Il percorso di crescita di un essere umano è costellato da mutazioni continue, legato a fattori esterni e scelte di vita, in parte consapevoli. Il dispiegarsi impetuoso degli anni, in questi tempi moderni così rapidi e sfuggenti, costringe a scelte che sembrano spesso definitive, come a voler porre un argine solido e duraturo contro la mutevolezza della realtà. Tempi volubili, che mettono in discussione le proprie scelte, molto prima di quanto si possa credere.

Decidere di intraprendere un lavoro, costruire una famiglia e una casa dove vivere; tutte scelte a lunga scadenza, votandosi al sacrificio, in termini di tempo, spazio, compromessi con il proprio Io, quello più profondo e creduto incorruttibile. Un sacrificio continuo. Costruito mattone dopo mattone, cementato con un senso di giustezza che parte dall’educazione ricevuta.

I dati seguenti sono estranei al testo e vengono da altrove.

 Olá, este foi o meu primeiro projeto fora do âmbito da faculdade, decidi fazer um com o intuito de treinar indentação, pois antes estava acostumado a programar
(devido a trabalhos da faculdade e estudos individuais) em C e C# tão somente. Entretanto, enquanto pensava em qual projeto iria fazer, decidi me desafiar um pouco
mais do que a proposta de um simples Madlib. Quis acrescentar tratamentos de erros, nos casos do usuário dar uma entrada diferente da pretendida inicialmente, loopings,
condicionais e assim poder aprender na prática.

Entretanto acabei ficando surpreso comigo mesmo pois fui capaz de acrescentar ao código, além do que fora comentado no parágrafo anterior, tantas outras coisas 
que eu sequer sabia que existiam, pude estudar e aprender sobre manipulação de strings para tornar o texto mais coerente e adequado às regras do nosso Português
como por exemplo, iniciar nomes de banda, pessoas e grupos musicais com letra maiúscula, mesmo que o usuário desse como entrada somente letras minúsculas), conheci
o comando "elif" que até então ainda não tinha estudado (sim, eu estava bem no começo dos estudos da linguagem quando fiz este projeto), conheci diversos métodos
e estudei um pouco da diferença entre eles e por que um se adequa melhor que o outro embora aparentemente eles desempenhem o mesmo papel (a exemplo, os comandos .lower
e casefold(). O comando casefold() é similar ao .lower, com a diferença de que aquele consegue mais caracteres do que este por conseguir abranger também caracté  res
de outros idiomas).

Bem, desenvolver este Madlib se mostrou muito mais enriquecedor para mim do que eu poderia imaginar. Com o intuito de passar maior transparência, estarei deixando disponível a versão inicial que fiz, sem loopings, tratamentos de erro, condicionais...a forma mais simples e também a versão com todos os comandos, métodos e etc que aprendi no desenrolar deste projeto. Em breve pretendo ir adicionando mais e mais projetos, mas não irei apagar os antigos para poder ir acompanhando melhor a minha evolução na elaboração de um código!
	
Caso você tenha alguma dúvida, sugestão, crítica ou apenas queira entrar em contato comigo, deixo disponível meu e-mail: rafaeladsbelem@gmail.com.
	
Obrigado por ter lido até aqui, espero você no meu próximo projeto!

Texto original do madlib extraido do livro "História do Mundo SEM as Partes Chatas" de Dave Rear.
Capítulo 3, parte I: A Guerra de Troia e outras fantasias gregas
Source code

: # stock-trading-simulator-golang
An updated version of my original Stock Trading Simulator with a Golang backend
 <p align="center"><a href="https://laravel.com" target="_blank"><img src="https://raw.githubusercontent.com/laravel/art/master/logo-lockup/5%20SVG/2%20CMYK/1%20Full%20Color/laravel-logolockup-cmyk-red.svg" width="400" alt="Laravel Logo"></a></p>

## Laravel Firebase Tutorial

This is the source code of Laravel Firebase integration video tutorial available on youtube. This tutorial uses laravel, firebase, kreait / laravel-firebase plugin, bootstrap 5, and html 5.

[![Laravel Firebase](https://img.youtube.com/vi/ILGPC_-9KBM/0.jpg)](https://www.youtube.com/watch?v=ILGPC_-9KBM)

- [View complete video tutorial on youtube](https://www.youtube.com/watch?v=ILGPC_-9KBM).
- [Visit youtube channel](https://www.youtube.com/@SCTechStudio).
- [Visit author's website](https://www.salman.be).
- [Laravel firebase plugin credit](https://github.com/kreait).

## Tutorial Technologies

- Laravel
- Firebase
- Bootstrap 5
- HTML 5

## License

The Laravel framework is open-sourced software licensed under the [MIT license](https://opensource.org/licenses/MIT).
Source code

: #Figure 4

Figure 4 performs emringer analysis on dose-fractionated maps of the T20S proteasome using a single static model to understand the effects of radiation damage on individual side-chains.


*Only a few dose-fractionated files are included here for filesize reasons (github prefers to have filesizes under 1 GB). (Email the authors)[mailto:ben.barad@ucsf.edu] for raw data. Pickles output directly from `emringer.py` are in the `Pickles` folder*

A ricordarci che il sacrificio è una componente esclusiva dell’uomo, è Massimo Recalcati con il suo ultimo saggio “Contro il sacrificio”.

Il sacrificio simbolico

Tale sacrificio non deriva dall’educazione ricevuta dai genitori o dai rappresentanti delle istituzioni. Da quando esiste il linguaggio, la convivenza, la costruzione di comunità, non può esservi il pieno soddisfacimento delle pulsioni personali. Una loro parte è, deve essere, inibita alla meta, come dichiarava Freud. Un biglietto da pagare, per entrare nel processo di civilizzazione, in cui si nasce inevitabilmente. Non vi è alcuna psicopatologia in questo, è come il cordone ombelicale reciso alla nascita. È definito sacrificio simbolico, una tappa imprescindibile per la costituzione del soggetto legato al linguaggio e alle sue Leggi.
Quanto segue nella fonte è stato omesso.